Et pire que cela, il vient de revenir en grande pompe, et n’a eu aucun problème pour s’entourer d’une bande d’extrémistes de droite. Le nouveau gouvernement d’Israël a quelque trois semaines et imprime sa marque, et ses lois érodent—peu à peu serait bien trop faible—la démocratie du pays. Netanyahou est redevenu premier ministre. Cette fois il est enfin à la tête d’un gouvernement, et dirige une coalition d’extrême-droite et de partis ultra-orthodoxes qui sont au pouvoir. 

 

Plus de 90 nations (dont 24 sur 27 des nations européennes) ont signé ce 17 janvier un texte signé par 90 Etats qui demandent à Israël de lever les récentes sanctions (3).

 

A un moment ou un autre, peut-être Netanyahou deviendra-t-il le grand gauchiste que nous avons toujours espéré…

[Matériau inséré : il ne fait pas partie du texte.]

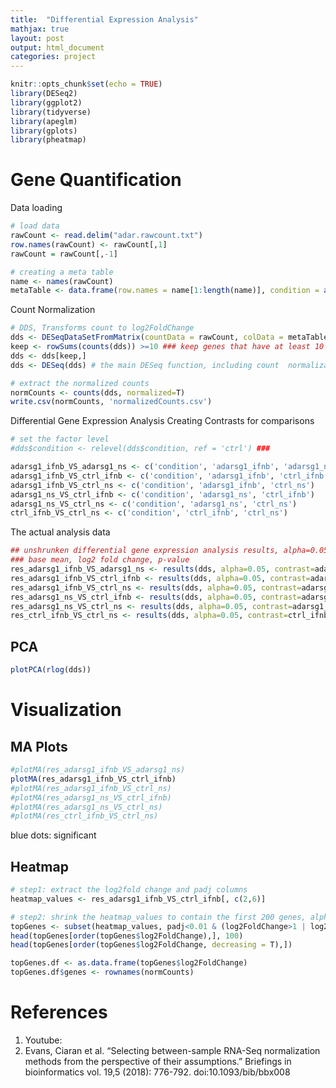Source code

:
 ```yaml
---
title:  "Differential Expression Analysis"
mathjax: true
layout: post
output: html_document
categories: project
---
```


```r
knitr::opts_chunk$set(echo = TRUE)
library(DESeq2)
library(ggplot2)
library(tidyverse)
library(apeglm)
library(gplots)
library(pheatmap)
```


# Gene Quantification
Data loading
```r
# load data
rawCount <- read.delim("adar.rawcount.txt")
row.names(rawCount) <- rawCount[,1]
rawCount = rawCount[,-1]

# creating a meta table
name <- names(rawCount)
metaTable <- data.frame(row.names = name[1:length(name)], condition = as.factor(c(rep('adarsg1_ifnb', 3), rep('adarsg1_ns', 3), rep('ctrl_ifnb', 3), rep('ctrl_ns', 3))))
```

Count Normalization
```r
# DDS, Transforms count to log2FoldChange
dds <- DESeqDataSetFromMatrix(countData = rawCount, colData = metaTable, design = ~ condition)
keep <- rowSums(counts(dds)) >=10 ### keep genes that have at least 10 reads across all samples
dds <- dds[keep,] 
dds <- DESeq(dds) # the main DESeq function, including count  normalization

# extract the normalized counts
normCounts <- counts(dds, normalized=T)
write.csv(normCounts, 'normalizedCounts.csv')
```

Differential Gene Expression Analysis 
Creating Contrasts for comparisons
```r
# set the factor level
#dds$condition <- relevel(dds$condition, ref = 'ctrl') ###

adarsg1_ifnb_VS_adarsg1_ns <- c('condition', 'adarsg1_ifnb', 'adarsg1_ns')
adarsg1_ifnb_VS_ctrl_ifnb <- c('condition', 'adarsg1_ifnb', 'ctrl_ifnb')
adarsg1_ifnb_VS_ctrl_ns <- c('condition', 'adarsg1_ifnb', 'ctrl_ns')
adarsg1_ns_VS_ctrl_ifnb <- c('condition', 'adarsg1_ns', 'ctrl_ifnb')
adarsg1_ns_VS_ctrl_ns <- c('condition', 'adarsg1_ns', 'ctrl_ns')
ctrl_ifnb_VS_ctrl_ns <- c('condition', 'ctrl_ifnb', 'ctrl_ns')
```

The actual analysis data
```r
## unshrunken differential gene expression analysis results, alpha=0.05
### base mean, log2 fold change, p-value
res_adarsg1_ifnb_VS_adarsg1_ns <- results(dds, alpha=0.05, contrast=adarsg1_ifnb_VS_adarsg1_ns) 
res_adarsg1_ifnb_VS_ctrl_ifnb <- results(dds, alpha=0.05, contrast=adarsg1_ifnb_VS_ctrl_ifnb)
res_adarsg1_ifnb_VS_ctrl_ns <- results(dds, alpha=0.05, contrast=adarsg1_ifnb_VS_ctrl_ns) 
res_adarsg1_ns_VS_ctrl_ifnb <- results(dds, alpha=0.05, contrast=adarsg1_ns_VS_ctrl_ifnb) 
res_adarsg1_ns_VS_ctrl_ns <- results(dds, alpha=0.05, contrast=adarsg1_ns_VS_ctrl_ns) 
res_ctrl_ifnb_VS_ctrl_ns <- results(dds, alpha=0.05, contrast=ctrl_ifnb_VS_ctrl_ns) 
```

## PCA
```r
plotPCA(rlog(dds))
```



# Visualization 
## MA Plots
```r
#plotMA(res_adarsg1_ifnb_VS_adarsg1_ns)
plotMA(res_adarsg1_ifnb_VS_ctrl_ifnb)
#plotMA(res_adarsg1_ifnb_VS_ctrl_ns)
#plotMA(res_adarsg1_ns_VS_ctrl_ifnb)
#plotMA(res_adarsg1_ns_VS_ctrl_ns)
#plotMA(res_ctrl_ifnb_VS_ctrl_ns)
```
blue dots: significant

## Heatmap
```r
# step1: extract the log2fold change and padj columns
heatmap_values <- res_adarsg1_ifnb_VS_ctrl_ifnb[, c(2,6)]

# step2: shrink the heatmap_values to contain the first 200 genes, alpha=0.01
topGenes <- subset(heatmap_values, padj<0.01 & (log2FoldChange>1 | log2FoldChange<(-1)))
head(topGenes[order(topGenes$log2FoldChange),], 100)
head(topGenes[order(topGenes$log2FoldChange, decreasing = T),])

topGenes.df <- as.data.frame(topGenes$log2FoldChange)
topGenes.df$genes <- rownames(normCounts)

```



# References
1. Youtube:
2. Evans, Ciaran et al. “Selecting between-sample RNA-Seq normalization methods from the perspective of their assumptions.” Briefings in bioinformatics vol. 19,5 (2018): 776-792. doi:10.1093/bib/bbx008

(1). Victor Ginsburgh, Israël, je t’aime, moi non plus. Chroniques 2001-2019, Bruxelles : La Lettre Volée, 2020.  

(2). Mariam Barghouti, Four youth killed in the last 24 hours amidst ongoing wave of extra-judicial assassinations, Mondoweiss, October 9, 2022.

(3). Tovah Lazaroff, Over 90 nations demand Israel lift sanctions imposed on Palestinians, The Jerusalem Post, January 17, 2023.